Plain-text document sources:
# # # #
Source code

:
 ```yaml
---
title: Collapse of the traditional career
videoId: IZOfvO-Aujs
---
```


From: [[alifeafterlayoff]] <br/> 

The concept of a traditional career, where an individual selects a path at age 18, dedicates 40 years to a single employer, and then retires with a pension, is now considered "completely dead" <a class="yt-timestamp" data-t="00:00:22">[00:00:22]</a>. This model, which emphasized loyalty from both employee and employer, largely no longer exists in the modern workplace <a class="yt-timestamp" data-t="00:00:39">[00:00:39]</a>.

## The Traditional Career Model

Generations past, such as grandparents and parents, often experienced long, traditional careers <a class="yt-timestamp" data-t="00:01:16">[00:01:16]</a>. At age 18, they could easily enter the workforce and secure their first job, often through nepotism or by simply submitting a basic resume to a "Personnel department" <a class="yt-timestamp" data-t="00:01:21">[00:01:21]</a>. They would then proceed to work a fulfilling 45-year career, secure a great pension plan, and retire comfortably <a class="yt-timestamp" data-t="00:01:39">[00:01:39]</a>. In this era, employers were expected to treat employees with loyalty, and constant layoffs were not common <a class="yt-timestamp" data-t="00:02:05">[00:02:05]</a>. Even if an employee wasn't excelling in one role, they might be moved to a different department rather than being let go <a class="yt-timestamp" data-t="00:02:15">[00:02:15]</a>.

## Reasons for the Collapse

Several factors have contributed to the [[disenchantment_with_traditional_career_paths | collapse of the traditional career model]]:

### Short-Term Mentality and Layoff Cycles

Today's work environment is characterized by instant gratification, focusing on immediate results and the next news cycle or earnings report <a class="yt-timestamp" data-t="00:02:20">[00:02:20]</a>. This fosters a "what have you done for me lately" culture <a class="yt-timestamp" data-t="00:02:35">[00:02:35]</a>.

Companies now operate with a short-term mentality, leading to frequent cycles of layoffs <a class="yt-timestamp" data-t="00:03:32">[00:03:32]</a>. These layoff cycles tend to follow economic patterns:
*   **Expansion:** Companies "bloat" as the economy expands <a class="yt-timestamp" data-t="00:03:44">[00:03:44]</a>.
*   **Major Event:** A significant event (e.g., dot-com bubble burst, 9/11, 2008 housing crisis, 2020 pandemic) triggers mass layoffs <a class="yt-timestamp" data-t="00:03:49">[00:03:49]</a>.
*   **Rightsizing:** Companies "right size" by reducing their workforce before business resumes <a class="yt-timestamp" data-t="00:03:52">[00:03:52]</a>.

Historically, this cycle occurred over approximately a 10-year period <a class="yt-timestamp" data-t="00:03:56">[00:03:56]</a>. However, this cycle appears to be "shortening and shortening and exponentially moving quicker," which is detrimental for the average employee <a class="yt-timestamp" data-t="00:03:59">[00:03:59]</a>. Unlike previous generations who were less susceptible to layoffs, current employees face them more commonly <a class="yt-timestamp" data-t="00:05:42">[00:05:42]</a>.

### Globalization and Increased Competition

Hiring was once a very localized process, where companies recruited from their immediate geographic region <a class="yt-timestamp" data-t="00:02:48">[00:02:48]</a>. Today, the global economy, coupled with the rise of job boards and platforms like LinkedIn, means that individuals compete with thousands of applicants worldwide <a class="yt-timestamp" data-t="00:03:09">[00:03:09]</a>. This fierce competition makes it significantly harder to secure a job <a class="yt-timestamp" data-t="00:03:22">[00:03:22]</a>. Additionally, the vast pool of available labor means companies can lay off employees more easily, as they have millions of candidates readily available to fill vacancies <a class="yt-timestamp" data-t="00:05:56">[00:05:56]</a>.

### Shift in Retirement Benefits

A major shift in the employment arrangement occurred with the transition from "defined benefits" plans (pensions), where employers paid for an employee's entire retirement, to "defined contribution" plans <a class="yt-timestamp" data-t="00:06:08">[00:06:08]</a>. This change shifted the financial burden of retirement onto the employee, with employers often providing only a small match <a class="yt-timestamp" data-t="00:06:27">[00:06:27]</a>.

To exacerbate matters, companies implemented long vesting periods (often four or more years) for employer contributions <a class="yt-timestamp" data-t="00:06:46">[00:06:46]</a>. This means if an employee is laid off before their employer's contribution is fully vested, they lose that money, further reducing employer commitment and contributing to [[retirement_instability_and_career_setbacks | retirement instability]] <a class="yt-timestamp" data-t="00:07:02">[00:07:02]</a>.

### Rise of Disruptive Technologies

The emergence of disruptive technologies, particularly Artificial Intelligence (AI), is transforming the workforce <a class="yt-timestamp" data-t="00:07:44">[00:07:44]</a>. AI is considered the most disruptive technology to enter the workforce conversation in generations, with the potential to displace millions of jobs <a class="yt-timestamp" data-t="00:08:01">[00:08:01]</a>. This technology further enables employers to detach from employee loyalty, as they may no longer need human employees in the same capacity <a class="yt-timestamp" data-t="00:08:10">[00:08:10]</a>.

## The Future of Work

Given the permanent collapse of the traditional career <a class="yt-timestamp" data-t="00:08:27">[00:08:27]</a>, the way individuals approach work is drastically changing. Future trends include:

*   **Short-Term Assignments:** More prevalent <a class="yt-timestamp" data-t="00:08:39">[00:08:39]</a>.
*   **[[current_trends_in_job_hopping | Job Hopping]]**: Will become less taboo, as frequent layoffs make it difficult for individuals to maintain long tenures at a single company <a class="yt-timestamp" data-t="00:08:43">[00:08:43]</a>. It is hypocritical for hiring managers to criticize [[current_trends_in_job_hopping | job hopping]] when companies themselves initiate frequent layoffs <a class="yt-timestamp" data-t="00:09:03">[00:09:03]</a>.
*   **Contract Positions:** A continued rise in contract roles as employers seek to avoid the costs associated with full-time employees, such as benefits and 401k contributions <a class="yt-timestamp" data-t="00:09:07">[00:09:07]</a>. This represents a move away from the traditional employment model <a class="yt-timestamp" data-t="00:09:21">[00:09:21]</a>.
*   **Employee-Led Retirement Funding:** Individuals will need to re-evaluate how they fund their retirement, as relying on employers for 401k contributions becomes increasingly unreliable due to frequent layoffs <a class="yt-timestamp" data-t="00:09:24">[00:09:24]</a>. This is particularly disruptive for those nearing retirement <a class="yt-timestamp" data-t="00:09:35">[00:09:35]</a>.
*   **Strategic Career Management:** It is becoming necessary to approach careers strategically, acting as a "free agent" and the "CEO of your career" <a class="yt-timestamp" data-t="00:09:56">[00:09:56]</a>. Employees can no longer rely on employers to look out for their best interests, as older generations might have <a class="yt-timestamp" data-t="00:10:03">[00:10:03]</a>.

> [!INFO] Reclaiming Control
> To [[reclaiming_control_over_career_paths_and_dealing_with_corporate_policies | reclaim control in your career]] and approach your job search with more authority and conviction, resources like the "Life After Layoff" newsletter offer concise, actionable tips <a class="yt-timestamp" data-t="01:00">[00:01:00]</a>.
# # # #
* _Task to carry out_
Print every entry exactly as written.

* _Task result_
Source code

:
 ```yaml
---
title: Collapse of the traditional career
videoId: IZOfvO-Aujs
---
```


From: [[alifeafterlayoff]] <br/> 

The concept of a traditional career, where an individual selects a path at age 18, dedicates 40 years to a single employer, and then retires with a pension, is now considered "completely dead" <a class="yt-timestamp" data-t="00:00:22">[00:00:22]</a>. This model, which emphasized loyalty from both employee and employer, largely no longer exists in the modern workplace <a class="yt-timestamp" data-t="00:00:39">[00:00:39]</a>.

## The Traditional Career Model

Generations past, such as grandparents and parents, often experienced long, traditional careers <a class="yt-timestamp" data-t="00:01:16">[00:01:16]</a>. At age 18, they could easily enter the workforce and secure their first job, often through nepotism or by simply submitting a basic resume to a "Personnel department" <a class="yt-timestamp" data-t="00:01:21">[00:01:21]</a>. They would then proceed to work a fulfilling 45-year career, secure a great pension plan, and retire comfortably <a class="yt-timestamp" data-t="00:01:39">[00:01:39]</a>. In this era, employers were expected to treat employees with loyalty, and constant layoffs were not common <a class="yt-timestamp" data-t="00:02:05">[00:02:05]</a>. Even if an employee wasn't excelling in one role, they might be moved to a different department rather than being let go <a class="yt-timestamp" data-t="00:02:15">[00:02:15]</a>.

## Reasons for the Collapse

Several factors have contributed to the [[disenchantment_with_traditional_career_paths | collapse of the traditional career model]]:

### Short-Term Mentality and Layoff Cycles

Today's work environment is characterized by instant gratification, focusing on immediate results and the next news cycle or earnings report <a class="yt-timestamp" data-t="00:02:20">[00:02:20]</a>. This fosters a "what have you done for me lately" culture <a class="yt-timestamp" data-t="00:02:35">[00:02:35]</a>.

Companies now operate with a short-term mentality, leading to frequent cycles of layoffs <a class="yt-timestamp" data-t="00:03:32">[00:03:32]</a>. These layoff cycles tend to follow economic patterns:
*   **Expansion:** Companies "bloat" as the economy expands <a class="yt-timestamp" data-t="00:03:44">[00:03:44]</a>.
*   **Major Event:** A significant event (e.g., dot-com bubble burst, 9/11, 2008 housing crisis, 2020 pandemic) triggers mass layoffs <a class="yt-timestamp" data-t="00:03:49">[00:03:49]</a>.
*   **Rightsizing:** Companies "right size" by reducing their workforce before business resumes <a class="yt-timestamp" data-t="00:03:52">[00:03:52]</a>.

Historically, this cycle occurred over approximately a 10-year period <a class="yt-timestamp" data-t="00:03:56">[00:03:56]</a>. However, this cycle appears to be "shortening and shortening and exponentially moving quicker," which is detrimental for the average employee <a class="yt-timestamp" data-t="00:03:59">[00:03:59]</a>. Unlike previous generations who were less susceptible to layoffs, current employees face them more commonly <a class="yt-timestamp" data-t="00:05:42">[00:05:42]</a>.

### Globalization and Increased Competition

Hiring was once a very localized process, where companies recruited from their immediate geographic region <a class="yt-timestamp" data-t="00:02:48">[00:02:48]</a>. Today, the global economy, coupled with the rise of job boards and platforms like LinkedIn, means that individuals compete with thousands of applicants worldwide <a class="yt-timestamp" data-t="00:03:09">[00:03:09]</a>. This fierce competition makes it significantly harder to secure a job <a class="yt-timestamp" data-t="00:03:22">[00:03:22]</a>. Additionally, the vast pool of available labor means companies can lay off employees more easily, as they have millions of candidates readily available to fill vacancies <a class="yt-timestamp" data-t="00:05:56">[00:05:56]</a>.

### Shift in Retirement Benefits

A major shift in the employment arrangement occurred with the transition from "defined benefits" plans (pensions), where employers paid for an employee's entire retirement, to "defined contribution" plans <a class="yt-timestamp" data-t="00:06:08">[00:06:08]</a>. This change shifted the financial burden of retirement onto the employee, with employers often providing only a small match <a class="yt-timestamp" data-t="00:06:27">[00:06:27]</a>.

To exacerbate matters, companies implemented long vesting periods (often four or more years) for employer contributions <a class="yt-timestamp" data-t="00:06:46">[00:06:46]</a>. This means if an employee is laid off before their employer's contribution is fully vested, they lose that money, further reducing employer commitment and contributing to [[retirement_instability_and_career_setbacks | retirement instability]] <a class="yt-timestamp" data-t="00:07:02">[00:07:02]</a>.

### Rise of Disruptive Technologies

The emergence of disruptive technologies, particularly Artificial Intelligence (AI), is transforming the workforce <a class="yt-timestamp" data-t="00:07:44">[00:07:44]</a>. AI is considered the most disruptive technology to enter the workforce conversation in generations, with the potential to displace millions of jobs <a class="yt-timestamp" data-t="00:08:01">[00:08:01]</a>. This technology further enables employers to detach from employee loyalty, as they may no longer need human employees in the same capacity <a class="yt-timestamp" data-t="00:08:10">[00:08:10]</a>.

## The Future of Work

Given the permanent collapse of the traditional career <a class="yt-timestamp" data-t="00:08:27">[00:08:27]</a>, the way individuals approach work is drastically changing. Future trends include:

*   **Short-Term Assignments:** More prevalent <a class="yt-timestamp" data-t="00:08:39">[00:08:39]</a>.
*   **[[current_trends_in_job_hopping | Job Hopping]]**: Will become less taboo, as frequent layoffs make it difficult for individuals to maintain long tenures at a single company <a class="yt-timestamp" data-t="00:08:43">[00:08:43]</a>. It is hypocritical for hiring managers to criticize [[current_trends_in_job_hopping | job hopping]] when companies themselves initiate frequent layoffs <a class="yt-timestamp" data-t="00:09:03">[00:09:03]</a>.
*   **Contract Positions:** A continued rise in contract roles as employers seek to avoid the costs associated with full-time employees, such as benefits and 401k contributions <a class="yt-timestamp" data-t="00:09:07">[00:09:07]</a>. This represents a move away from the traditional employment model <a class="yt-timestamp" data-t="00:09:21">[00:09:21]</a>.
*   **Employee-Led Retirement Funding:** Individuals will need to re-evaluate how they fund their retirement, as relying on employers for 401k contributions becomes increasingly unreliable due to frequent layoffs <a class="yt-timestamp" data-t="00:09:24">[00:09:24]</a>. This is particularly disruptive for those nearing retirement <a class="yt-timestamp" data-t="00:09:35">[00:09:35]</a>.
*   **Strategic Career Management:** It is becoming necessary to approach careers strategically, acting as a "free agent" and the "CEO of your career" <a class="yt-timestamp" data-t="00:09:56">[00:09:56]</a>. Employees can no longer rely on employers to look out for their best interests, as older generations might have <a class="yt-timestamp" data-t="00:10:03">[00:10:03]</a>.

> [!INFO] Reclaiming Control
> To [[reclaiming_control_over_career_paths_and_dealing_with_corporate_policies | reclaim control in your career]] and approach your job search with more authority and conviction, resources like the "Life After Layoff" newsletter offer concise, actionable tips <a class="yt-timestamp" data-t="01:00">[00:01:00]</a>.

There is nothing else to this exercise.